Dear Sun Spots: It is my understanding that two bills will greatly affect the generous folk who donate food and/or their time hand-making hundreds of mittens, hats, slippers and scarves for the homeless, service organizations, military, local Christmas programs and school children. One will require costly inspections of the yarns used. Most yarns are donated, and for the most part their origin or brand cannot be determined.

The other legislation will eliminate donated foods for public suppers and gatherings. While I sincerely empathize with the reasoning that prompted these bills, I wonder how much thought went into considering the ramifications on the donors, recipients and small businesses that sell such items.

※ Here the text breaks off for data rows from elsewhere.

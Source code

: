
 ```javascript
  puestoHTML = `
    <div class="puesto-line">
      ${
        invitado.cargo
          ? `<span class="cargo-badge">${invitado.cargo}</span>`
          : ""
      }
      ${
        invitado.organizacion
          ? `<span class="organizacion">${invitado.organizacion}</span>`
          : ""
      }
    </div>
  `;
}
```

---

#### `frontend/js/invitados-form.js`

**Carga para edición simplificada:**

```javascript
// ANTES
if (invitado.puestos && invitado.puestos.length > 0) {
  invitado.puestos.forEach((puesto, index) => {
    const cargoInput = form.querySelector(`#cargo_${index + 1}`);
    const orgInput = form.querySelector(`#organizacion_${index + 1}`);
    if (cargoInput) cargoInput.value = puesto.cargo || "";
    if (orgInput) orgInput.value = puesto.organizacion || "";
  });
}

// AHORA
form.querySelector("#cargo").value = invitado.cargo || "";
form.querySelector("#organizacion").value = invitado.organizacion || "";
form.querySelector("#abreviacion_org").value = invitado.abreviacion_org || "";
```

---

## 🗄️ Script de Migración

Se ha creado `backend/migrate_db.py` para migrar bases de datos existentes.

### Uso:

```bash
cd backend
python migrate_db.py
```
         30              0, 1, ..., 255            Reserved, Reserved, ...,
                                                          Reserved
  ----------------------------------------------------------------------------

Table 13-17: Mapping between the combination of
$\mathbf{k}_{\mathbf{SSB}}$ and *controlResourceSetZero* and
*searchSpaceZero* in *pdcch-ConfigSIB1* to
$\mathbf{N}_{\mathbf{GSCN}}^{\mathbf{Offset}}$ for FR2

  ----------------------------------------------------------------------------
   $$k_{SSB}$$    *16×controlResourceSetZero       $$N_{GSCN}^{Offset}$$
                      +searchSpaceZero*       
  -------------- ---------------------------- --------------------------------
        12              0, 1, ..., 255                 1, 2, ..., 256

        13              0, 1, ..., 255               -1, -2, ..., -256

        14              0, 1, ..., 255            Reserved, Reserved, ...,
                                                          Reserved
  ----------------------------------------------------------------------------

Could Sun Spots please clarify these issues and print the addresses of those we might contact to voice our concerns for the recipients of these donations and for those good people who spend hours trying to help those less fortunate and save the taxpayers support monies? – Sylvia, West Paris.

Dear Sun Spots: Before we went away for a couple months there was dialog in this paper about a federal law requiring expensive testing of fabric and knitted products for children. At the time home crafters and others were asking if this would mean they could no longer make and sell such items. A group of us do this type of project for church sales and other nonprofits and for sometimes for ourselves to sell for profit. I wonder what the status of that ruling is at present and whether any clarifications or revisions have been made or are in the works that would allow us to continue. – No Name, No Town.

Sun Spots apologizes for hanging on to this request; it took some digging to find the legislation you were referring to, the Consumer Product Safety Improvement Act of 2008.

We found the following information from the U.S. Consumer Product Safety Commission, which is the government group that enforces the act and can give you more information. You may register for e-mail alerts at for announcements and other updates from the commission, or write to the group at 4330 East West Highway, Bethesda, MD 20814. They are taking comments and questions regarding the reauthorization legislation of the act.

The law is meant to protect children from lead poisoning and states that children’s toys with more than 600 parts per million (ppm) of lead can no longer be sold or donated. It will effect anyone who “makes, produces or assembles a product. . . . If what you make is sold or donated, something as simple as adding ribbons to hair clips, knitting hats, or stringing beads into necklaces makes you a manufacturer.”

The commission is currently working to determine exemptions to the lead content limits. Until the exemptions are finalized, you can use certain materials in making products without risk of sanction or penalties by the commission, as long as the manufacturer, distributor or seller does not have actual knowledge that the products have more than the acceptable lead limit.

These materials include “children’s products made of yarn, dyed or undyed fabrics and natural materials such as untreated wood or cotton” as these do not contain lead levels that exceed the lead limits. Therefore, the yarn you use for knitting these items would be exempt.

For those making items to donate, they suggest avoiding making children’s products with soft vinyl or plastic, buttons or zipper pulls, or metal jewelry or embellishment or other pieces that may exceed the lead limits.

A representative from Sen. Bruce Bryant’s office advises crafters to ask for written proof from the companies you purchase from that their components do not exceed the lead limit.

Because this is a federal law, contact Congressman Mike Michaud’s office at 782-3704 to voice concerns or submit your concerns to the Consumer Product Safety Commission at the address listed above.

Dear Sun Spots: On March 28, Kim Couture held her last benefit supper to raise money for Multiple Sclerosis Society. The spaghetti supper was held at the St. Rose Parish Hall in Jay. Her MS walk team, the Jay Walkers, and some friends helped at the supper.

Poland Spring in Kingfield donated a pallet of water for the supper and the walk. There was also a raffle with 33 beautiful homemade prizes, made by family and friends. Kim has been doing the suppers since 1995. In the 14 years that she has been doing this she has turned in more than $33,000 to the MS Society.

Kim would like to thank everyone who has helped her over the years. Kim would like to send a special thank you to the three Castonguay sisters who have helped her every year with the supper. She would also like to thank her four sons and her husband, Shawn, who have been there for her since she was diagnosed with MS 14 years ago. – Kim Couture, Jay.

Dear Sun Spots: Who can I contact to talk to about credit card billing every month on my monthly bill? They charge finance charges even though I’ve paid the amount due on time. Any help on this problem would be very greatly appreciated. Thanks. – RC, Lewiston.

Answer: Sun Spots consulted Jackie Wiegleb, regional director of education and community relations at Consumer Credit Counseling Services of Maine in South Portland for assistance with your request.

Wiegleb suggests that you contact the credit card company directly, so you can have an open conversation with them about the finance charges and where they stem from.

She notes that if a balance is being carried on the account each month then you will definitely incur finance charges. After speaking with the company, if you discover that there is a fee system in place even when the card is paid in full, then Wiegleb said it’s time to shop around for a card with better terms.